No wallet. No keys. This is the way.


----------



## Trafficat (Dec 19, 2016)

Should already be that way. The police have databases of all the driver licenses. Should just be able to compare your face to the image on file and you can even confirm personal information. Heck, today, facial recognition could look you up for the officer.

I don't expect states to get on board with this idea of digital licenses. Being able to ticket people who leave their license at home is a valuable revenue stream.


----------



## SpinalCabbage (Feb 5, 2020)

Going all digital opens up a whole other can of worms regarding data security.

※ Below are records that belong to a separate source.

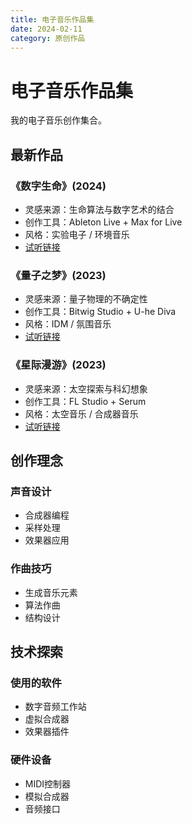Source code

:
 ```yaml
---
title: 电子音乐作品集
date: 2024-02-11
category: 原创作品
---
```


# 电子音乐作品集

我的电子音乐创作集合。

## 最新作品

### 《数字生命》(2024)
- 灵感来源：生命算法与数字艺术的结合
- 创作工具：Ableton Live + Max for Live
- 风格：实验电子 / 环境音乐
- [试听链接](#)

### 《量子之梦》(2023)
- 灵感来源：量子物理的不确定性
- 创作工具：Bitwig Studio + U-he Diva
- 风格：IDM / 氛围音乐
- [试听链接](#)

### 《星际漫游》(2023)
- 灵感来源：太空探索与科幻想象
- 创作工具：FL Studio + Serum
- 风格：太空音乐 / 合成器音乐
- [试听链接](#)

## 创作理念

### 声音设计
- 合成器编程
- 采样处理
- 效果器应用

### 作曲技巧
- 生成音乐元素
- 算法作曲
- 结构设计

## 技术探索

### 使用的软件
- 数字音频工作站
- 虚拟合成器
- 效果器插件

### 硬件设备
- MIDI控制器
- 模拟合成器
- 音频接口 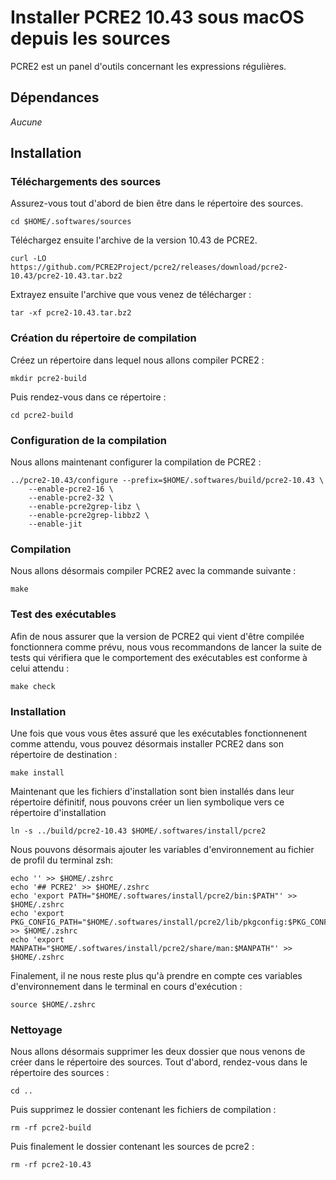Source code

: # Installer PCRE2 10.43 sous macOS depuis les sources

PCRE2 est un panel d'outils concernant les expressions régulières.

## Dépendances

_Aucune_

## Installation

### Téléchargements des sources

Assurez-vous tout d'abord de bien être dans le répertoire des sources.

```
cd $HOME/.softwares/sources
```

Téléchargez ensuite l'archive de la version 10.43 de PCRE2.

```
curl -LO https://github.com/PCRE2Project/pcre2/releases/download/pcre2-10.43/pcre2-10.43.tar.bz2
```

Extrayez ensuite l'archive que vous venez de télécharger :

```
tar -xf pcre2-10.43.tar.bz2
```

### Création du répertoire de compilation

Créez un répertoire dans lequel nous allons compiler PCRE2 :

```
mkdir pcre2-build
```

Puis rendez-vous dans ce répertoire :

```
cd pcre2-build
```

### Configuration de la compilation

Nous allons maintenant configurer la compilation de PCRE2 :

```
../pcre2-10.43/configure --prefix=$HOME/.softwares/build/pcre2-10.43 \
    --enable-pcre2-16 \
    --enable-pcre2-32 \
    --enable-pcre2grep-libz \
    --enable-pcre2grep-libbz2 \
    --enable-jit
```

### Compilation

Nous allons désormais compiler PCRE2 avec la commande suivante :

```
make
```

### Test des exécutables

Afin de nous assurer que la version de PCRE2 qui vient d'être compilée
fonctionnera comme prévu, nous vous recommandons de lancer la suite de tests qui
vérifiera que le comportement des exécutables est conforme à celui attendu :

```
make check
```

### Installation

Une fois que vous vous êtes assuré que les exécutables fonctionnenent comme
attendu, vous pouvez désormais installer PCRE2 dans son répertoire de
destination :

```
make install
```

Maintenant que les fichiers d'installation sont bien installés dans leur
répertoire définitif, nous pouvons créer un lien symbolique vers ce répertoire
d'installation

```
ln -s ../build/pcre2-10.43 $HOME/.softwares/install/pcre2
```

Nous pouvons désormais ajouter les variables d'environnement au fichier de
profil du terminal zsh:

```
echo '' >> $HOME/.zshrc
echo '## PCRE2' >> $HOME/.zshrc
echo 'export PATH="$HOME/.softwares/install/pcre2/bin:$PATH"' >> $HOME/.zshrc
echo 'export PKG_CONFIG_PATH="$HOME/.softwares/install/pcre2/lib/pkgconfig:$PKG_CONFIG_PATH"' >> $HOME/.zshrc
echo 'export MANPATH="$HOME/.softwares/install/pcre2/share/man:$MANPATH"' >> $HOME/.zshrc
```

Finalement, il ne nous reste plus qu'à prendre en compte ces variables
d'environnement dans le terminal en cours d'exécution :

```
source $HOME/.zshrc
```

### Nettoyage

Nous allons désormais supprimer les deux dossier que nous venons de créer dans
le répertoire des sources. Tout d'abord, rendez-vous dans le répertoire des
sources :

```
cd ..
```

Puis supprimez le dossier contenant les fichiers de compilation :

```
rm -rf pcre2-build
```

Puis finalement le dossier contenant les sources de pcre2 :

```
rm -rf pcre2-10.43
```
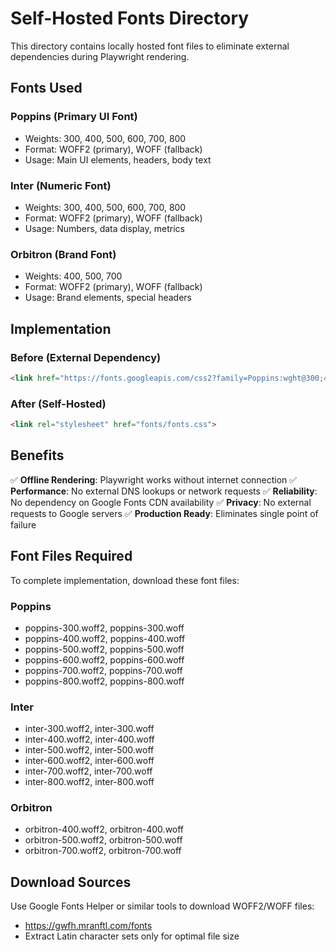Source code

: # Self-Hosted Fonts Directory

This directory contains locally hosted font files to eliminate external dependencies during Playwright rendering.

## Fonts Used

### Poppins (Primary UI Font)
- Weights: 300, 400, 500, 600, 700, 800
- Format: WOFF2 (primary), WOFF (fallback)
- Usage: Main UI elements, headers, body text

### Inter (Numeric Font)
- Weights: 300, 400, 500, 600, 700, 800
- Format: WOFF2 (primary), WOFF (fallback)
- Usage: Numbers, data display, metrics

### Orbitron (Brand Font)
- Weights: 400, 500, 700
- Format: WOFF2 (primary), WOFF (fallback)
- Usage: Brand elements, special headers

## Implementation

### Before (External Dependency)
```html
<link href="https://fonts.googleapis.com/css2?family=Poppins:wght@300;400;500;600;700;800&family=Orbitron:wght@400;500;700&family=Inter:wght@300;400;500;600;700;800&display=swap" rel="stylesheet">
```

### After (Self-Hosted)
```html
<link rel="stylesheet" href="fonts/fonts.css">
```

## Benefits

✅ **Offline Rendering**: Playwright works without internet connection
✅ **Performance**: No external DNS lookups or network requests
✅ **Reliability**: No dependency on Google Fonts CDN availability
✅ **Privacy**: No external requests to Google servers
✅ **Production Ready**: Eliminates single point of failure

## Font Files Required

To complete implementation, download these font files:

### Poppins
- poppins-300.woff2, poppins-300.woff
- poppins-400.woff2, poppins-400.woff
- poppins-500.woff2, poppins-500.woff
- poppins-600.woff2, poppins-600.woff
- poppins-700.woff2, poppins-700.woff
- poppins-800.woff2, poppins-800.woff

### Inter
- inter-300.woff2, inter-300.woff
- inter-400.woff2, inter-400.woff
- inter-500.woff2, inter-500.woff
- inter-600.woff2, inter-600.woff
- inter-700.woff2, inter-700.woff
- inter-800.woff2, inter-800.woff

### Orbitron
- orbitron-400.woff2, orbitron-400.woff
- orbitron-500.woff2, orbitron-500.woff
- orbitron-700.woff2, orbitron-700.woff

## Download Sources

Use Google Fonts Helper or similar tools to download WOFF2/WOFF files:
- https://gwfh.mranftl.com/fonts
- Extract Latin character sets only for optimal file size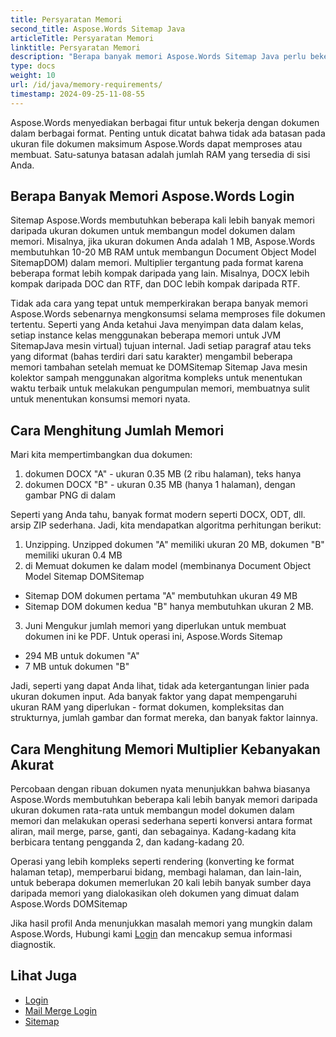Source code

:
 ```yaml
---
title: Persyaratan Memori
second_title: Aspose.Words Sitemap Java
articleTitle: Persyaratan Memori
linktitle: Persyaratan Memori
description: "Berapa banyak memori Aspose.Words Sitemap Java perlu bekerja dengan dokumen? Pelajari detailnya."
type: docs
weight: 10
url: /id/java/memory-requirements/
timestamp: 2024-09-25-11-08-55
---
```


Aspose.Words menyediakan berbagai fitur untuk bekerja dengan dokumen dalam berbagai format. Penting untuk dicatat bahwa tidak ada batasan pada ukuran file dokumen maksimum Aspose.Words dapat memproses atau membuat. Satu-satunya batasan adalah jumlah RAM yang tersedia di sisi Anda.

## Berapa Banyak Memori Aspose.Words Login

Sitemap Aspose.Words membutuhkan beberapa kali lebih banyak memori daripada ukuran dokumen untuk membangun model dokumen dalam memori. Misalnya, jika ukuran dokumen Anda adalah 1 MB, Aspose.Words membutuhkan 10-20 MB RAM untuk membangun Document Object Model SitemapDOM) dalam memori. Multiplier tergantung pada format karena beberapa format lebih kompak daripada yang lain. Misalnya, DOCX lebih kompak daripada DOC dan RTF, dan DOC lebih kompak daripada RTF.

Tidak ada cara yang tepat untuk memperkirakan berapa banyak memori Aspose.Words sebenarnya mengkonsumsi selama memproses file dokumen tertentu. Seperti yang Anda ketahui Java menyimpan data dalam kelas, setiap instance kelas menggunakan beberapa memori untuk JVM SitemapJava mesin virtual) tujuan internal. Jadi setiap paragraf atau teks yang diformat (bahas terdiri dari satu karakter) mengambil beberapa memori tambahan setelah memuat ke DOMSitemap Sitemap Java mesin kolektor sampah menggunakan algoritma kompleks untuk menentukan waktu terbaik untuk melakukan pengumpulan memori, membuatnya sulit untuk menentukan konsumsi memori nyata.

## Cara Menghitung Jumlah Memori

Mari kita mempertimbangkan dua dokumen:

1. dokumen DOCX "A" - ukuran 0.35 MB (2 ribu halaman), teks hanya
2. dokumen DOCX "B" - ukuran 0.35 MB (hanya 1 halaman), dengan gambar PNG di dalam

Seperti yang Anda tahu, banyak format modern seperti DOCX, ODT, dll. arsip ZIP sederhana. Jadi, kita mendapatkan algoritma perhitungan berikut:
1. Unzipping. Unzipped dokumen "A" memiliki ukuran 20 MB, dokumen "B" memiliki ukuran 0.4 MB
2. di Memuat dokumen ke dalam model (membinanya Document Object Model Sitemap DOMSitemap
* Sitemap DOM dokumen pertama "A" membutuhkan ukuran 49 MB
* Sitemap DOM dokumen kedua "B" hanya membutuhkan ukuran 2 MB.
3. Juni Mengukur jumlah memori yang diperlukan untuk membuat dokumen ini ke PDF. Untuk operasi ini, Aspose.Words Sitemap
  * 294 MB untuk dokumen "A"
  * 7 MB untuk dokumen "B"

Jadi, seperti yang dapat Anda lihat, tidak ada ketergantungan linier pada ukuran dokumen input. Ada banyak faktor yang dapat mempengaruhi ukuran RAM yang diperlukan - format dokumen, kompleksitas dan strukturnya, jumlah gambar dan format mereka, dan banyak faktor lainnya.

## Cara Menghitung Memori Multiplier Kebanyakan Akurat

Percobaan dengan ribuan dokumen nyata menunjukkan bahwa biasanya Aspose.Words membutuhkan beberapa kali lebih banyak memori daripada ukuran dokumen rata-rata untuk membangun model dokumen dalam memori dan melakukan operasi sederhana seperti konversi antara format aliran, mail merge, parse, ganti, dan sebagainya. Kadang-kadang kita berbicara tentang pengganda 2, dan kadang-kadang 20.

Operasi yang lebih kompleks seperti rendering (konverting ke format halaman tetap), memperbarui bidang, membagi halaman, dan lain-lain, untuk beberapa dokumen memerlukan 20 kali lebih banyak sumber daya daripada memori yang dialokasikan oleh dokumen yang dimuat dalam Aspose.Words DOMSitemap

Jika hasil profil Anda menunjukkan masalah memori yang mungkin dalam Aspose.Words, Hubungi kami [Login](/words/id/java/technical-support/) dan mencakup semua informasi diagnostik.

## Lihat Juga

* [Login](/words/id/java/rendering/)
* [Mail Merge Login](/words/java/mail-merge-and-reporting/)
* [Sitemap](/words/id/java/working-with-fields/)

I kind of thought I wrote up a long post about that and posted it in here yesterday, but apparently I was hallucinating as it is not here now.


----------



## FLKeys (Dec 27, 2018)

SpinalCabbage said:


> Going all digital opens up a whole other can of worms regarding data security.
> 
> I kind of thought I wrote up a long post about that and posted it in here yesterday, but apparently I was hallucinating as it is not here now.


Digital security is the goal of blockchain technology.


----------